**Activity**
Transcribe every entry word for word, but skip the images.

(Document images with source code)
────────────────────

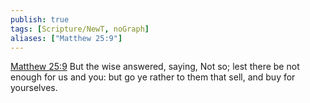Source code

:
 ```yaml
---
publish: true
tags: [Scripture/NewT, noGraph]
aliases: ["Matthew 25:9"]
---
```

[Matthew 25:9](https://churchofjesuschrist.org/study/scriptures/nt/matt/25?lang=eng&id=p9#p9) But the wise answered, saying, Not so; lest there be not enough for us and you: but go ye rather to them that sell, and buy for yourselves.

────────────────────

**Answer to this task**
Source code

:
 ```yaml
---
publish: true
tags: [Scripture/NewT, noGraph]
aliases: ["Matthew 25:9"]
---
```

[Matthew 25:9](https://churchofjesuschrist.org/study/scriptures/nt/matt/25?lang=eng&id=p9#p9) But the wise answered, saying, Not so; lest there be not enough for us and you: but go ye rather to them that sell, and buy for yourselves.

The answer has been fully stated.